» **EXERCISE INSTRUCTIONS**
Every line below should be repeated exactly.

(Collection entries)
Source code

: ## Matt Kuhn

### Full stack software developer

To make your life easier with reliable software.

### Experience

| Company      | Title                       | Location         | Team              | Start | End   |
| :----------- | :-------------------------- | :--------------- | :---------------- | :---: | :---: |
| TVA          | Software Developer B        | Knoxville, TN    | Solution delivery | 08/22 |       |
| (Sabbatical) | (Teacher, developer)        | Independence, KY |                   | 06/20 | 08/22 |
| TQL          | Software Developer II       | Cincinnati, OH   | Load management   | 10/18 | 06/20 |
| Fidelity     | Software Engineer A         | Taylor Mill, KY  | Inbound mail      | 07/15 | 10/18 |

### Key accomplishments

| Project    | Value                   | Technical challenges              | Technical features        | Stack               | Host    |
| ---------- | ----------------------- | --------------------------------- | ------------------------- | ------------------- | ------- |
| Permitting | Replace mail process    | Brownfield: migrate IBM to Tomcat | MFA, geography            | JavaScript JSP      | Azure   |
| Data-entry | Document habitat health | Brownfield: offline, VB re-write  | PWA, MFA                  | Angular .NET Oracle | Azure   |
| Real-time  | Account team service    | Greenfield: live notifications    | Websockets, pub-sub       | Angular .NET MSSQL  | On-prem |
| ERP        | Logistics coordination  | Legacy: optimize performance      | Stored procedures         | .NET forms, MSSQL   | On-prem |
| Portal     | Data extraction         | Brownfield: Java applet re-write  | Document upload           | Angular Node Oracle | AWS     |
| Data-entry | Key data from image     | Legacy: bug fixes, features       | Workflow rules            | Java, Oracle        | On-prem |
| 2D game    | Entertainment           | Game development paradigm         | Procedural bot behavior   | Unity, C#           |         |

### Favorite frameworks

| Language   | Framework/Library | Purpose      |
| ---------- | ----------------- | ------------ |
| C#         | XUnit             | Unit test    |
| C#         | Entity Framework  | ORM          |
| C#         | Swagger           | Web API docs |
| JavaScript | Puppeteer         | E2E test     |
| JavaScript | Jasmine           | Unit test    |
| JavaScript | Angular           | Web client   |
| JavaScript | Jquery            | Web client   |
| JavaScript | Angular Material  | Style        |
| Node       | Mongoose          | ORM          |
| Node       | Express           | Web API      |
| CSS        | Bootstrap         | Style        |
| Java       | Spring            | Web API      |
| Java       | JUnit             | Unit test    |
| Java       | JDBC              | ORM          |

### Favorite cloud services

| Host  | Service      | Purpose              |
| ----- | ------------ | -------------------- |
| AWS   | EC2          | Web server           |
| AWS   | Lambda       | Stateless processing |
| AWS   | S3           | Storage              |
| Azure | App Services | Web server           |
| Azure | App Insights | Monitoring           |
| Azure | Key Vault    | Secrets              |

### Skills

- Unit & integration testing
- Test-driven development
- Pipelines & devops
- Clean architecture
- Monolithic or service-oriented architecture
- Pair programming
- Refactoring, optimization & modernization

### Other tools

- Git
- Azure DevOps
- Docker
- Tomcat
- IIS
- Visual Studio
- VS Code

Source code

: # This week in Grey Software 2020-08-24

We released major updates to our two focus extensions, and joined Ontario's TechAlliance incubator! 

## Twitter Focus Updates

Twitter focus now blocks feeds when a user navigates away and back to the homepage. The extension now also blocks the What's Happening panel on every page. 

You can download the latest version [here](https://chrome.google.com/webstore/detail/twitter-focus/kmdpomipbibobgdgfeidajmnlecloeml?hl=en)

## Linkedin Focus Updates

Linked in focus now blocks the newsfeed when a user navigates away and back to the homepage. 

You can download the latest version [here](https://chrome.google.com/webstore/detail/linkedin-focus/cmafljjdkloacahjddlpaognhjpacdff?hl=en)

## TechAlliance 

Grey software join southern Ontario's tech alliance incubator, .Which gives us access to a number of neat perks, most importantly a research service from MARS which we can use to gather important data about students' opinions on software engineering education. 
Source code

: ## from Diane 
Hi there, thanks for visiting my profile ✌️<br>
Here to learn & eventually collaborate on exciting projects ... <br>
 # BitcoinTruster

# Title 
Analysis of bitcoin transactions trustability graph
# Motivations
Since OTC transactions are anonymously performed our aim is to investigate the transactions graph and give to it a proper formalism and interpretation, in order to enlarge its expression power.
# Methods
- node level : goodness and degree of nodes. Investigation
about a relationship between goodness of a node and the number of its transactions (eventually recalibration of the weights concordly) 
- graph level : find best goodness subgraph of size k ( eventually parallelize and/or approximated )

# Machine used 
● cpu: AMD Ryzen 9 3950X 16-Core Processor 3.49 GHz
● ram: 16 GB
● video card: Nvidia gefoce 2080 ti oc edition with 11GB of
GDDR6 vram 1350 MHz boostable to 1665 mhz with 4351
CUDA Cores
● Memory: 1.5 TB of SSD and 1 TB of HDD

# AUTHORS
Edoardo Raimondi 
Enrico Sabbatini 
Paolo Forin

» **EXERCISE SOLUTION**
Source code

: ## Matt Kuhn

### Full stack software developer

To make your life easier with reliable software.

### Experience

| Company      | Title                       | Location         | Team              | Start | End   |
| :----------- | :-------------------------- | :--------------- | :---------------- | :---: | :---: |
| TVA          | Software Developer B        | Knoxville, TN    | Solution delivery | 08/22 |       |
| (Sabbatical) | (Teacher, developer)        | Independence, KY |                   | 06/20 | 08/22 |
| TQL          | Software Developer II       | Cincinnati, OH   | Load management   | 10/18 | 06/20 |
| Fidelity     | Software Engineer A         | Taylor Mill, KY  | Inbound mail      | 07/15 | 10/18 |

### Key accomplishments

| Project    | Value                   | Technical challenges              | Technical features        | Stack               | Host    |
| ---------- | ----------------------- | --------------------------------- | ------------------------- | ------------------- | ------- |
| Permitting | Replace mail process    | Brownfield: migrate IBM to Tomcat | MFA, geography            | JavaScript JSP      | Azure   |
| Data-entry | Document habitat health | Brownfield: offline, VB re-write  | PWA, MFA                  | Angular .NET Oracle | Azure   |
| Real-time  | Account team service    | Greenfield: live notifications    | Websockets, pub-sub       | Angular .NET MSSQL  | On-prem |
| ERP        | Logistics coordination  | Legacy: optimize performance      | Stored procedures         | .NET forms, MSSQL   | On-prem |
| Portal     | Data extraction         | Brownfield: Java applet re-write  | Document upload           | Angular Node Oracle | AWS     |
| Data-entry | Key data from image     | Legacy: bug fixes, features       | Workflow rules            | Java, Oracle        | On-prem |
| 2D game    | Entertainment           | Game development paradigm         | Procedural bot behavior   | Unity, C#           |         |

### Favorite frameworks

| Language   | Framework/Library | Purpose      |
| ---------- | ----------------- | ------------ |
| C#         | XUnit             | Unit test    |
| C#         | Entity Framework  | ORM          |
| C#         | Swagger           | Web API docs |
| JavaScript | Puppeteer         | E2E test     |
| JavaScript | Jasmine           | Unit test    |
| JavaScript | Angular           | Web client   |
| JavaScript | Jquery            | Web client   |
| JavaScript | Angular Material  | Style        |
| Node       | Mongoose          | ORM          |
| Node       | Express           | Web API      |
| CSS        | Bootstrap         | Style        |
| Java       | Spring            | Web API      |
| Java       | JUnit             | Unit test    |
| Java       | JDBC              | ORM          |

### Favorite cloud services

| Host  | Service      | Purpose              |
| ----- | ------------ | -------------------- |
| AWS   | EC2          | Web server           |
| AWS   | Lambda       | Stateless processing |
| AWS   | S3           | Storage              |
| Azure | App Services | Web server           |
| Azure | App Insights | Monitoring           |
| Azure | Key Vault    | Secrets              |

### Skills

- Unit & integration testing
- Test-driven development
- Pipelines & devops
- Clean architecture
- Monolithic or service-oriented architecture
- Pair programming
- Refactoring, optimization & modernization

### Other tools

- Git
- Azure DevOps
- Docker
- Tomcat
- IIS
- Visual Studio
- VS Code

Source code

: # This week in Grey Software 2020-08-24

We released major updates to our two focus extensions, and joined Ontario's TechAlliance incubator! 

## Twitter Focus Updates

Twitter focus now blocks feeds when a user navigates away and back to the homepage. The extension now also blocks the What's Happening panel on every page. 

You can download the latest version [here](https://chrome.google.com/webstore/detail/twitter-focus/kmdpomipbibobgdgfeidajmnlecloeml?hl=en)

## Linkedin Focus Updates

Linked in focus now blocks the newsfeed when a user navigates away and back to the homepage. 

You can download the latest version [here](https://chrome.google.com/webstore/detail/linkedin-focus/cmafljjdkloacahjddlpaognhjpacdff?hl=en)

## TechAlliance 

Grey software join southern Ontario's tech alliance incubator, .Which gives us access to a number of neat perks, most importantly a research service from MARS which we can use to gather important data about students' opinions on software engineering education. 
Source code

: ## from Diane 
Hi there, thanks for visiting my profile ✌️<br>
Here to learn & eventually collaborate on exciting projects ... <br>
 # BitcoinTruster

# Title 
Analysis of bitcoin transactions trustability graph
# Motivations
Since OTC transactions are anonymously performed our aim is to investigate the transactions graph and give to it a proper formalism and interpretation, in order to enlarge its expression power.
# Methods
- node level : goodness and degree of nodes. Investigation
about a relationship between goodness of a node and the number of its transactions (eventually recalibration of the weights concordly) 
- graph level : find best goodness subgraph of size k ( eventually parallelize and/or approximated )

# Machine used 
● cpu: AMD Ryzen 9 3950X 16-Core Processor 3.49 GHz
● ram: 16 GB
● video card: Nvidia gefoce 2080 ti oc edition with 11GB of
GDDR6 vram 1350 MHz boostable to 1665 mhz with 4351
CUDA Cores
● Memory: 1.5 TB of SSD and 1 TB of HDD

# AUTHORS
Edoardo Raimondi 
Enrico Sabbatini 
Paolo Forin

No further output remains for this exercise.